# [WORK REQUEST]
Among the entries below, find the lines with the word "Discord" and copy them.

# [Items listed in a dataset]

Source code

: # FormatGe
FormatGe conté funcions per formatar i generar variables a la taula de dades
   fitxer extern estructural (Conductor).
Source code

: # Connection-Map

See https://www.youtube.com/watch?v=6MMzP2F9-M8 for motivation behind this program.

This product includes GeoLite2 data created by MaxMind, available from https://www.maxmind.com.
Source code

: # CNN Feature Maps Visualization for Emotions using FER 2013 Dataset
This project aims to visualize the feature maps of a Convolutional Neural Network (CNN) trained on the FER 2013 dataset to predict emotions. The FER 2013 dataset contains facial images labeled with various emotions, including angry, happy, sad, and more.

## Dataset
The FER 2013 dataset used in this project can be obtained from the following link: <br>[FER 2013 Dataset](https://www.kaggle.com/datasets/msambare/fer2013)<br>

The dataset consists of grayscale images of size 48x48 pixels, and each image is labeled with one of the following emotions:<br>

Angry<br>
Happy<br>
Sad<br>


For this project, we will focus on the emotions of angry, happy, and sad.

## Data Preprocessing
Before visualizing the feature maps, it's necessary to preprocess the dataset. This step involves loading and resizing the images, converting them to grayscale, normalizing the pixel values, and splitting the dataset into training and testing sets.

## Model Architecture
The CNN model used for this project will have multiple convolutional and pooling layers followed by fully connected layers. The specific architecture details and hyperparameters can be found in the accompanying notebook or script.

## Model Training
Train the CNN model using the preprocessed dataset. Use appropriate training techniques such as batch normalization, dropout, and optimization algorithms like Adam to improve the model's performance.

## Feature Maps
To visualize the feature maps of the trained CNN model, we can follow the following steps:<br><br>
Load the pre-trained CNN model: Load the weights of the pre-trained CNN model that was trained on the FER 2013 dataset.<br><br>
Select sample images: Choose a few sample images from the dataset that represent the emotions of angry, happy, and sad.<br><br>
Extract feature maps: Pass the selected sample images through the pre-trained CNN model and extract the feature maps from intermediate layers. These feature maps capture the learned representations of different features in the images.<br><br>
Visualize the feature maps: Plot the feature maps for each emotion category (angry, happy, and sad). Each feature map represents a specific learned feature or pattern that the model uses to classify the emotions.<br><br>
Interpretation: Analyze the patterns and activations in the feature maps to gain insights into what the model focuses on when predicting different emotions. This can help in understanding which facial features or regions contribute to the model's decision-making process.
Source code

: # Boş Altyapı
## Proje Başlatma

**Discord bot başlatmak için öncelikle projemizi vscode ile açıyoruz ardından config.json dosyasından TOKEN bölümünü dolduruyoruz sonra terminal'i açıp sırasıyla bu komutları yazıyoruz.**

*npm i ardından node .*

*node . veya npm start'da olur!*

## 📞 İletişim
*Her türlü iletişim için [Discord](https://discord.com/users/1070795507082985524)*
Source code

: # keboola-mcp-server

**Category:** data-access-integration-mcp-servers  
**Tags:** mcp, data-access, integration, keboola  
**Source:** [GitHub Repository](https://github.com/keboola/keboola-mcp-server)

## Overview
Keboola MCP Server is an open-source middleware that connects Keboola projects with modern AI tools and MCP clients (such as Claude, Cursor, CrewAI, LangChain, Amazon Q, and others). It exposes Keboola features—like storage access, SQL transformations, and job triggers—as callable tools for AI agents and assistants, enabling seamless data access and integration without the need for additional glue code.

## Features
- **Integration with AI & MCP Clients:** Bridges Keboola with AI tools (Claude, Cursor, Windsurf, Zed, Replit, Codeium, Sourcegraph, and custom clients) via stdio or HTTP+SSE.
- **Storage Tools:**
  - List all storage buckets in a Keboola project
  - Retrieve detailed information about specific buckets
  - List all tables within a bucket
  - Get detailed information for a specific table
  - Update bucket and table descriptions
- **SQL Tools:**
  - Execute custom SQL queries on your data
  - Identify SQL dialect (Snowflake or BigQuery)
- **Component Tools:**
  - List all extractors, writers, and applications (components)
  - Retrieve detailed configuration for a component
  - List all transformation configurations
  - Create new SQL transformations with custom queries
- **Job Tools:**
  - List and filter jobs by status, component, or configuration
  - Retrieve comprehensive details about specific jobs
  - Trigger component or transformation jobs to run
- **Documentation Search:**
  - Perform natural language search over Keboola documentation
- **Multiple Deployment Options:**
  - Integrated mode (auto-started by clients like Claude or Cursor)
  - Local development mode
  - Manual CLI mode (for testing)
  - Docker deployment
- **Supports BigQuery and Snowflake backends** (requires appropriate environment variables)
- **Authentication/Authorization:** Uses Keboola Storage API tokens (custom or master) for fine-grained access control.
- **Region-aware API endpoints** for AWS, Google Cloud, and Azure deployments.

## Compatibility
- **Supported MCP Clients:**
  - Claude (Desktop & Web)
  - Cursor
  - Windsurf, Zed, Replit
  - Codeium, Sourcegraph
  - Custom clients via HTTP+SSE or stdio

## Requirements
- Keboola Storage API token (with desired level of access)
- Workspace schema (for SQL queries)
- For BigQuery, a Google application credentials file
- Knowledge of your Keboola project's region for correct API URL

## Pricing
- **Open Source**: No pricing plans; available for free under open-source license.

# [RESULT OF THE TASK]
**Discord bot başlatmak için öncelikle projemizi vscode ile açıyoruz ardından config.json dosyasından TOKEN bölümünü dolduruyoruz sonra terminal'i açıp sırasıyla bu komutları yazıyoruz.**
*Her türlü iletişim için [Discord](https://discord.com/users/1070795507082985524)*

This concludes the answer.